Excerpted records:
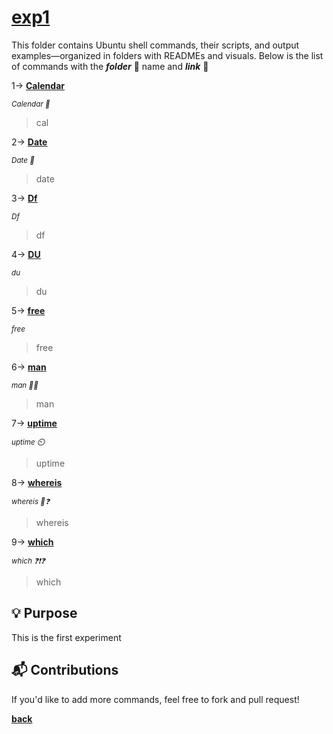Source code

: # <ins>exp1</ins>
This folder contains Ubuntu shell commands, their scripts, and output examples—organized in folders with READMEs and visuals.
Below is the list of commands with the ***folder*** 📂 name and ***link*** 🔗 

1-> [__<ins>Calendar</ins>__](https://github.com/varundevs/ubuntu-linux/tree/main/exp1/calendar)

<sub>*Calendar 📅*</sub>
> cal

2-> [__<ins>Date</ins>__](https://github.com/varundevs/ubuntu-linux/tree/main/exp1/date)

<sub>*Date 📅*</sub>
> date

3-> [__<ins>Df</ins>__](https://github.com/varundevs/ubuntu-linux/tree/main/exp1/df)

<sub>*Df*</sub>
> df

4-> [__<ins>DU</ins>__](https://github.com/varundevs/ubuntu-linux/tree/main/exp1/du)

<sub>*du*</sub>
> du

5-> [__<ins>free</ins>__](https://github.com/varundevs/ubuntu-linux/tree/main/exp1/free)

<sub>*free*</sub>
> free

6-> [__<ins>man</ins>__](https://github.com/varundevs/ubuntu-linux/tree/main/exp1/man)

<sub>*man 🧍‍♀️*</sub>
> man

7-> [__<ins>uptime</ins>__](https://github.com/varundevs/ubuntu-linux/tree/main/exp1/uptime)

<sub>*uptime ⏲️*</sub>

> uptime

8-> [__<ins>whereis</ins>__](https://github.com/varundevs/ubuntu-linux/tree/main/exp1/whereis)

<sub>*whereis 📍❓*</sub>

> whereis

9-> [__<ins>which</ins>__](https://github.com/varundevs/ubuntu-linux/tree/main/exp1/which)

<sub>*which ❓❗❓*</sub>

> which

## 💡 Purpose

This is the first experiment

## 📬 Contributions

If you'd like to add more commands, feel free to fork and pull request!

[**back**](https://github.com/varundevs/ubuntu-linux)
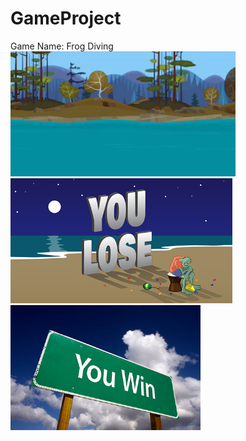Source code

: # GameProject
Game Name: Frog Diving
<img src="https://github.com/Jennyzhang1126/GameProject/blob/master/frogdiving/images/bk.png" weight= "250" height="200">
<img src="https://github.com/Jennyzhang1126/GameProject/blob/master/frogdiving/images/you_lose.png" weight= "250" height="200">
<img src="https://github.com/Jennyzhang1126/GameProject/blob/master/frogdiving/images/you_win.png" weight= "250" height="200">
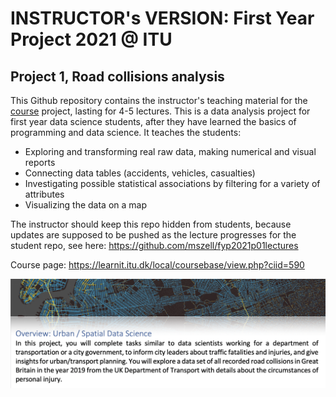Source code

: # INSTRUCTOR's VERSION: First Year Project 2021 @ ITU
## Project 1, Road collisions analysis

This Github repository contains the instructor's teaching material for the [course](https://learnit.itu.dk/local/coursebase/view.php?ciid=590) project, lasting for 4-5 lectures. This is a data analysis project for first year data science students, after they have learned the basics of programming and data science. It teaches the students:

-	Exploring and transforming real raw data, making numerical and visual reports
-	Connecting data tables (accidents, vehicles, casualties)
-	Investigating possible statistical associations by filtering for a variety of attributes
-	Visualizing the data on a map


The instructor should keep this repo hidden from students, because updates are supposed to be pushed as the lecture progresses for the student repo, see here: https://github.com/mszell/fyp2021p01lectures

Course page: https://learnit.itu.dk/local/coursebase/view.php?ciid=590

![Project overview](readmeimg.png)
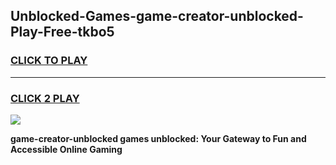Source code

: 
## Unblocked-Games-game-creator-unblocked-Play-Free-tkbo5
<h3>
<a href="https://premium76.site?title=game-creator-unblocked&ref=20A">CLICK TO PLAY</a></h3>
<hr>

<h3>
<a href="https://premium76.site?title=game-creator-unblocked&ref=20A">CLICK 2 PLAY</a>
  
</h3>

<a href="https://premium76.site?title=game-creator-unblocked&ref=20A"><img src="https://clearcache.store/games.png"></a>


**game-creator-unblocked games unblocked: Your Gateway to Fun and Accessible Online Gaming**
==
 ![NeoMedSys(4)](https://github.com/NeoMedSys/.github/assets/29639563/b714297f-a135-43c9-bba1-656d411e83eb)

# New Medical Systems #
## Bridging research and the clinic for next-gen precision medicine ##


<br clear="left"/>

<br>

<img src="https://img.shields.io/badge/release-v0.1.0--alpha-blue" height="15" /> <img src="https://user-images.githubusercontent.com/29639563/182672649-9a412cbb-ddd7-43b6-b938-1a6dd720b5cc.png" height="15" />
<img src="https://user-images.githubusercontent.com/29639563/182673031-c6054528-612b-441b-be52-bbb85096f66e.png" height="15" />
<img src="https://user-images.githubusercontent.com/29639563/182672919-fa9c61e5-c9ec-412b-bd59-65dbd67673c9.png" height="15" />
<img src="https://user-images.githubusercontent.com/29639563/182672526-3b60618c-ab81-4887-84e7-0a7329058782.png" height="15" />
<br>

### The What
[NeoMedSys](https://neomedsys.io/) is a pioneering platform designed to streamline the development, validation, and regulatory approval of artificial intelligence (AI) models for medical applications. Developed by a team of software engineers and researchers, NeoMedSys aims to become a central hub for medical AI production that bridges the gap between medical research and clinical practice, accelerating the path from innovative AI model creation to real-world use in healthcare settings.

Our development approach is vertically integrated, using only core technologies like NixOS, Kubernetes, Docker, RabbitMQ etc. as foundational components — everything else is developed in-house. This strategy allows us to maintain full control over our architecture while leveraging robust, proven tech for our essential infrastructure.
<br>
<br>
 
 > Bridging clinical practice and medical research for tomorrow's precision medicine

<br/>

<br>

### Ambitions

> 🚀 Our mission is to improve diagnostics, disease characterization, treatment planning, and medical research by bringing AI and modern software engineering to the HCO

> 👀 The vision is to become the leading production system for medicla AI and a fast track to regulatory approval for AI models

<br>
---
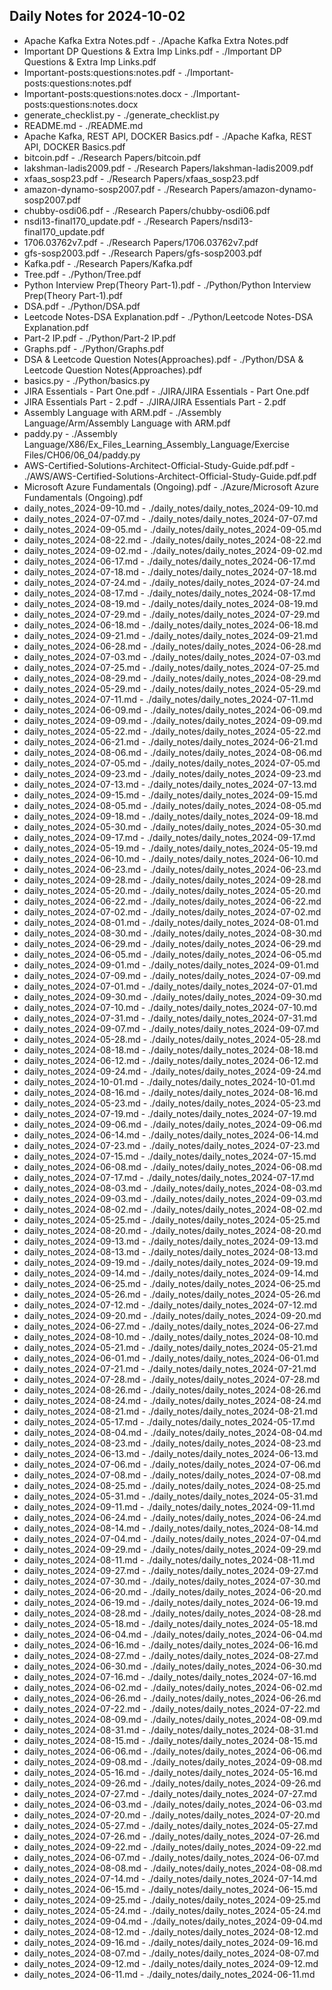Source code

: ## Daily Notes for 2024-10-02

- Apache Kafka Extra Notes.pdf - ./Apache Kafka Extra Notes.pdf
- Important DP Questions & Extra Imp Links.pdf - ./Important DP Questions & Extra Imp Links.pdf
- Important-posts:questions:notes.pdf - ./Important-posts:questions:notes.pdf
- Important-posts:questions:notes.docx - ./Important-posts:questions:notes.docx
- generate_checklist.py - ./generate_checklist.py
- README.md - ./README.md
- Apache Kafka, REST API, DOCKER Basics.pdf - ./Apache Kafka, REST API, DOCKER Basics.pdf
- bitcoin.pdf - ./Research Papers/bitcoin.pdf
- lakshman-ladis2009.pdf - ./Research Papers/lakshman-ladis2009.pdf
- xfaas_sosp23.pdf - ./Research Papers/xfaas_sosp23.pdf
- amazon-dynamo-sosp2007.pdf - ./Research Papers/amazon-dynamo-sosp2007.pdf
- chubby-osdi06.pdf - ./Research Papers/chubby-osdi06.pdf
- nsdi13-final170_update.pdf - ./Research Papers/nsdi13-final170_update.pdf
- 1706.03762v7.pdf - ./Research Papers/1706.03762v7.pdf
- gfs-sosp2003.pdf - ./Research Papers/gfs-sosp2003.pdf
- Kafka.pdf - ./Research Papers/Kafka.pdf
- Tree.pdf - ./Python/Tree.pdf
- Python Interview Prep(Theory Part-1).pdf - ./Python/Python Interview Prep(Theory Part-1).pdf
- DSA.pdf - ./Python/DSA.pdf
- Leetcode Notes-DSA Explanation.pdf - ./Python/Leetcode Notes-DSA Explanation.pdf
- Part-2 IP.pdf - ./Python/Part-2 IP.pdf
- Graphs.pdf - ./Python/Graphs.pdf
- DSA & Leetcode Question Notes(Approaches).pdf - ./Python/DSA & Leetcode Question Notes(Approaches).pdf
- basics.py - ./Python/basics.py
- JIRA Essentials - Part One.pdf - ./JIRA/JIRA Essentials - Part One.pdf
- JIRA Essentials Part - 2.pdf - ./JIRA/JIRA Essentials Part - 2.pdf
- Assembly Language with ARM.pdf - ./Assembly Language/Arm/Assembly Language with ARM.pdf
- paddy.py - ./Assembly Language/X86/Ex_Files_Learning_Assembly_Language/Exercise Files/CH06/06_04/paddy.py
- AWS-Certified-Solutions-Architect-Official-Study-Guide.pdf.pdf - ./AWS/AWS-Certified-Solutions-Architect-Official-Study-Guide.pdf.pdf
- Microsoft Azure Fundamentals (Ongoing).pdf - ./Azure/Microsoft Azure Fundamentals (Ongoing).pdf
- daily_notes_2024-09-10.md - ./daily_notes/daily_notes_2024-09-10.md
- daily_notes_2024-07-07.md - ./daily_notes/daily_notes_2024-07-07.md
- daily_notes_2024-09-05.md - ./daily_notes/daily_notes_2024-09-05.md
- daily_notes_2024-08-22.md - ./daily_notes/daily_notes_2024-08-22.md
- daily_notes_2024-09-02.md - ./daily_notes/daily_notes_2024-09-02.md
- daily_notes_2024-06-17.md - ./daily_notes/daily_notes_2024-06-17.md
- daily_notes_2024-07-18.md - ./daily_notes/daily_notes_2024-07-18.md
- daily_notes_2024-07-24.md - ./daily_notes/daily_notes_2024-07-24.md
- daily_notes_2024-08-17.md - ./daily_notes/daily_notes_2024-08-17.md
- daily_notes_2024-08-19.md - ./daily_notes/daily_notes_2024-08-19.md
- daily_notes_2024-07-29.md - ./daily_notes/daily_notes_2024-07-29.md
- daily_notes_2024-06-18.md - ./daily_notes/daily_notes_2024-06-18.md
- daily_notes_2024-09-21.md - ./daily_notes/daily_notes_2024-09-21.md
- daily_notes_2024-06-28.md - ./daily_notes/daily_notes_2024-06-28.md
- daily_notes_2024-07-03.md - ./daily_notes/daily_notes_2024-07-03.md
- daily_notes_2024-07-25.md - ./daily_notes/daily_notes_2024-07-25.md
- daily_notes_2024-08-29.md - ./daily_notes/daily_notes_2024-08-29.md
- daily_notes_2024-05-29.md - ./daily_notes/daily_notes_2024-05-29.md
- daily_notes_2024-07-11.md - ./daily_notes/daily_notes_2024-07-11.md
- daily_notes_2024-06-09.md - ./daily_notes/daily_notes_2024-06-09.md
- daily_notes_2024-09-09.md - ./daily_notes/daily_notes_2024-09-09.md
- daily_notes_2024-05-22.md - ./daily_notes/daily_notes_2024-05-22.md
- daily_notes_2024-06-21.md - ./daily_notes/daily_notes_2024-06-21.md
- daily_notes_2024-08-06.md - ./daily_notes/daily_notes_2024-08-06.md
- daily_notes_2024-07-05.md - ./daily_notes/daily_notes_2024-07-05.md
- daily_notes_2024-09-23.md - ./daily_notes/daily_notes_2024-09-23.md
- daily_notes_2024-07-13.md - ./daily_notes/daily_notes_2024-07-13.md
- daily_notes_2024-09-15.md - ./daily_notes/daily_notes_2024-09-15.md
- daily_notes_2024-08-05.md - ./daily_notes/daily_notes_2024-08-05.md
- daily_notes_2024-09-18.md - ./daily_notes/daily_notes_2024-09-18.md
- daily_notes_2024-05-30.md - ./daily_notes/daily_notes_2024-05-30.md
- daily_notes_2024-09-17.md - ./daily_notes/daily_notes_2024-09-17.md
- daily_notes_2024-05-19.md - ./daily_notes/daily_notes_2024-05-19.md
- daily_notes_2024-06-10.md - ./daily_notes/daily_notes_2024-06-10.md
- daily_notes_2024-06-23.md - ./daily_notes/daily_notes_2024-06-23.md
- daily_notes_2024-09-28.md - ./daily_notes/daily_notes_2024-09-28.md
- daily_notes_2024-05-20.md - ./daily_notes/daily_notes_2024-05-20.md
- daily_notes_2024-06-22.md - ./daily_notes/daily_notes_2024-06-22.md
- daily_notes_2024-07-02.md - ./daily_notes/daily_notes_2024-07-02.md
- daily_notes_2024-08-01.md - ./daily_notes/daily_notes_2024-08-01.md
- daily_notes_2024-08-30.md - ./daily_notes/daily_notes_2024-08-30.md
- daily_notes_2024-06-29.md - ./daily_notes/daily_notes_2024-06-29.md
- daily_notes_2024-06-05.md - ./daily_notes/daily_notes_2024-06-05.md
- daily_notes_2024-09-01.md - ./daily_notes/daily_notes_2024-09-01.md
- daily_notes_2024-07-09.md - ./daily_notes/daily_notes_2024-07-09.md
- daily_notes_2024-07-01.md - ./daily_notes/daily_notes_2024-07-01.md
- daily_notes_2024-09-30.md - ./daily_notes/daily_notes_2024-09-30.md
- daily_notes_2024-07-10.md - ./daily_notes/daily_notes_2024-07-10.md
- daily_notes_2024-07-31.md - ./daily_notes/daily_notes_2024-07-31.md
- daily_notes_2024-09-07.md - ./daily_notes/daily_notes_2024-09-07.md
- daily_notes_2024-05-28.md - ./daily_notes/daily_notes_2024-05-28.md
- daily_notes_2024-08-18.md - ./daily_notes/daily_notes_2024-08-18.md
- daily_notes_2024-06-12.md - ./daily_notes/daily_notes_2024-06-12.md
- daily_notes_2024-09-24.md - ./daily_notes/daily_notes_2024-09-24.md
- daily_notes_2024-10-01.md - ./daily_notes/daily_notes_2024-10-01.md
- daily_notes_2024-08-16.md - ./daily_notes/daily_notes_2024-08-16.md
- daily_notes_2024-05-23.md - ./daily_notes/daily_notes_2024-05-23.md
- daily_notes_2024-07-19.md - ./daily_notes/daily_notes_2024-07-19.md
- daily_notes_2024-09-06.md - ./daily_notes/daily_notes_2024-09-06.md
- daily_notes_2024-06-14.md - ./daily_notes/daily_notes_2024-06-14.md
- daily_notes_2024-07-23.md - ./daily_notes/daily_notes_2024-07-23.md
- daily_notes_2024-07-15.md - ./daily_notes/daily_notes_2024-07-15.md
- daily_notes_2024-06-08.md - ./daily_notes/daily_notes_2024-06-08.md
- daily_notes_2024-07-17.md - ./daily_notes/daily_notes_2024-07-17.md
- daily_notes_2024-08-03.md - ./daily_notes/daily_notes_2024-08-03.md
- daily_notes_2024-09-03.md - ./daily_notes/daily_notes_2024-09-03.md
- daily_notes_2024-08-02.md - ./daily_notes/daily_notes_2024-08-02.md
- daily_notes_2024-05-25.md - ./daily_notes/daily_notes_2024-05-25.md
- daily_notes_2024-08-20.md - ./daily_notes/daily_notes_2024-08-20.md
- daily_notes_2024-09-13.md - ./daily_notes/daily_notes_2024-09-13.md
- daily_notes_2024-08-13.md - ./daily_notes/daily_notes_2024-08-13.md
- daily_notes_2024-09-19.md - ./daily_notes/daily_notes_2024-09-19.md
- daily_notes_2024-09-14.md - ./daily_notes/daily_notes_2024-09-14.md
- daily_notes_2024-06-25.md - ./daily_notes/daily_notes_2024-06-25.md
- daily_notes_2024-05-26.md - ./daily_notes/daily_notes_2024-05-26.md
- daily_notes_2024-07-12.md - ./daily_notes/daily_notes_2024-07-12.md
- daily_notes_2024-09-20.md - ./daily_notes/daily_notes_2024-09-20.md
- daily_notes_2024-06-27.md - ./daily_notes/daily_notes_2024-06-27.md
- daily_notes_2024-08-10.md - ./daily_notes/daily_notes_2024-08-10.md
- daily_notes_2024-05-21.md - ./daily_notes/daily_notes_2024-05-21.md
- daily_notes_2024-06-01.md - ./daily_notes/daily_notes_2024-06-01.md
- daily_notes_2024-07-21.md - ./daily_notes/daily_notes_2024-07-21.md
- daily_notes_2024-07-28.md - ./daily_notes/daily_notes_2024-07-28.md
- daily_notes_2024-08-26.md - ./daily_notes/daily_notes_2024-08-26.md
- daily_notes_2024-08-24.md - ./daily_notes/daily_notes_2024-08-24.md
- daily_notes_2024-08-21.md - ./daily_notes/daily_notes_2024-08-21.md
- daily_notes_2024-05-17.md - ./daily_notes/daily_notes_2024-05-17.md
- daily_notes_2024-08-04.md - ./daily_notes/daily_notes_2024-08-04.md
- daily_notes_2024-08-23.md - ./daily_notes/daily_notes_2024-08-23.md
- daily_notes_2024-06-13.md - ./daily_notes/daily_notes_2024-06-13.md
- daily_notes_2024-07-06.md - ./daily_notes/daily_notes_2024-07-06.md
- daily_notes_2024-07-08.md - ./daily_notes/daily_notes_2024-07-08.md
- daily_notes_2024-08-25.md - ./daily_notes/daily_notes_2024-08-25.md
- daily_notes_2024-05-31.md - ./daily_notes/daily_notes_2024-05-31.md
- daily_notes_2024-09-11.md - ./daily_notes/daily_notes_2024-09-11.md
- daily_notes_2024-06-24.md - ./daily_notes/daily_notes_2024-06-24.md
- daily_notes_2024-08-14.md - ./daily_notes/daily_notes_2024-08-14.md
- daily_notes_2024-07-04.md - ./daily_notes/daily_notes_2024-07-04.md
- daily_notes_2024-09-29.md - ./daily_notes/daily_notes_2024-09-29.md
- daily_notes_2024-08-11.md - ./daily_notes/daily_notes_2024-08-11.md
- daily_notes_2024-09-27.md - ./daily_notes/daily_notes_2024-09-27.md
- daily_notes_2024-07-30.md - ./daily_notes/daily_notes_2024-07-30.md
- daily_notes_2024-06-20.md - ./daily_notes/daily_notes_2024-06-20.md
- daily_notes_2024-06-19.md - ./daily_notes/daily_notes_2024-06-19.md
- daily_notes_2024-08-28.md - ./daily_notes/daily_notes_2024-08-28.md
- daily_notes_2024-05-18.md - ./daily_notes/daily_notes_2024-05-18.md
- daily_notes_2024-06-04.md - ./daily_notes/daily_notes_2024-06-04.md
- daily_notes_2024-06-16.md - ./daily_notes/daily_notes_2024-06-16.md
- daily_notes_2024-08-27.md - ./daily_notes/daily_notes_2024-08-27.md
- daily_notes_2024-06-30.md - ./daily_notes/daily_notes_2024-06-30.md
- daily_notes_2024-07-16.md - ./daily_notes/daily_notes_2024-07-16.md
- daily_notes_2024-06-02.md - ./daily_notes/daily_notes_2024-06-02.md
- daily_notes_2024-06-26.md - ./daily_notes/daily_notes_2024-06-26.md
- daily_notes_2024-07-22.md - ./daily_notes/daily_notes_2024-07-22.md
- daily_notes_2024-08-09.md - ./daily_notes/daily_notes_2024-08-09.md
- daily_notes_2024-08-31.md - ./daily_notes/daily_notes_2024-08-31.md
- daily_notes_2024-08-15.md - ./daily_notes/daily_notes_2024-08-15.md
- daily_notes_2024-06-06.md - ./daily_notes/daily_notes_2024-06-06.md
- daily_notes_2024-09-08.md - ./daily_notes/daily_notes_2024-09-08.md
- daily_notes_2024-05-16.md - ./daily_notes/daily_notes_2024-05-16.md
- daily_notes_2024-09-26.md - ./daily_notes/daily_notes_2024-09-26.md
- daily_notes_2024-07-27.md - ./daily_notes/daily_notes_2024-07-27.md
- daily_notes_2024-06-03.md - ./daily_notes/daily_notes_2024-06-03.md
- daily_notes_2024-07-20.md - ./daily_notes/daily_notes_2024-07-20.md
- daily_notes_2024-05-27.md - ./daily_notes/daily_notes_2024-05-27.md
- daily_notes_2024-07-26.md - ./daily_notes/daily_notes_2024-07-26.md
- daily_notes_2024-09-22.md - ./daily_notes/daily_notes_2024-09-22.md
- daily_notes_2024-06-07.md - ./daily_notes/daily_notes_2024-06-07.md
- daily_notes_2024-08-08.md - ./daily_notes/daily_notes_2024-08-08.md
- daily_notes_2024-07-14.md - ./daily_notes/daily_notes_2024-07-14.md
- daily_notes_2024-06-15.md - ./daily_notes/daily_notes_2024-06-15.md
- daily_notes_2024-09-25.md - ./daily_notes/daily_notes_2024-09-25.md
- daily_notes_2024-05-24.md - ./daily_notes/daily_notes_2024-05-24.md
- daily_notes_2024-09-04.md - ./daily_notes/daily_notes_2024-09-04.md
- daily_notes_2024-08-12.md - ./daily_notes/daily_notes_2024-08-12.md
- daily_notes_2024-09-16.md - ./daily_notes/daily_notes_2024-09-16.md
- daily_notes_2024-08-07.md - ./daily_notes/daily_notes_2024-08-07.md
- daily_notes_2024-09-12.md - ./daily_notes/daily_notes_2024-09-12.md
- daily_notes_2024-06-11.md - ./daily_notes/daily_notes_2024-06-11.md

Task details: All lines in the listing above with the string "learnit" should be returned.

Answer for this exercise:
This Github repository contains the instructor's teaching material for the [course](https://learnit.itu.dk/local/coursebase/view.php?ciid=590) project, lasting for 4-5 lectures. This is a data analysis project for first year data science students, after they have learned the basics of programming and data science. It teaches the students:
Course page: https://learnit.itu.dk/local/coursebase/view.php?ciid=590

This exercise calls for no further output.